Oui je sais, réfléchir ne fait que compliquer les choses et porte un coup aux mensonges confortables. C'est pourquoi la propagande doit verser dans le simplisme.

Règle #4 : s'en prendre violemment à quiconque remet en question la version officielle. Nous avons violemment attaqué les journalistes et les blogueurs indépendants. Vanessa Beeley, Eva Bartlett et des twitternautes influents comme @PartisanGirl et @Ian56789 ont tous été calomniés et traités de « bots russes ». Ian s'est même fait bannir de Twitter pendant quelques jours. Des sites tels que 21st Century Wire et Russia Insider ont été piratés par nos hackers pendant les frappes en Syrie.
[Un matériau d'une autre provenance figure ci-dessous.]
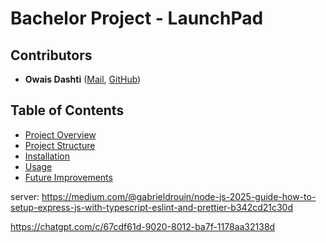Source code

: # Bachelor Project - LaunchPad

## Contributors

- **Owais Dashti** ([Mail](mailto:cph-od42@cphbusiness.dk), [GitHub](https://github.com/owaisad))

## Table of Contents

- [Project Overview](#project-overview)
- [Project Structure](#project-structure)
- [Installation](#installation)
- [Usage](#usage)
- [Future Improvements](#future-improvements)




server:
https://medium.com/@gabrieldrouin/node-js-2025-guide-how-to-setup-express-js-with-typescript-eslint-and-prettier-b342cd21c30d

https://chatgpt.com/c/67cdf61d-9020-8012-ba7f-1178aa32138d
Règle #5 : la clé de toute campagne réussie est la répétition - qu'il s'agisse de vendre un produit, un politicien ou une guerre. Ainsi les médias ont-ils saturé les ondes et Internet avec des expressions choc, des photos et des vidéos « percutantes ». L'Occident n'a qu'un seul organe de presse, mais décliné en des centaines et des milliers de versions, afin de donner l'illusion du choix et de la diversité. Ainsi, quans le même message est répété à l'infini par des centaines de personnes, il devient la vérité.
Goebbels big lie
Alors voyez-vous, peu importe qu'Assad soit toujours au pouvoir. Le point-clé, c'est que les gens sont crédules et malléables, puisque c'est précisément cette crédulité qui nous permet de continuer la guerre et, au final, de réaliser nos objectifs. Je vous le garantis, nous viendrons à bout de la Syrie, et ensuite, ce sera au tour de l'Iran. Oui, ce sera un désastre humanitaire d'une ampleur incommensurable, mais soyez assurés que les Occidentaux s'en trouveront fort aise. C'est le pouvoir la propagande !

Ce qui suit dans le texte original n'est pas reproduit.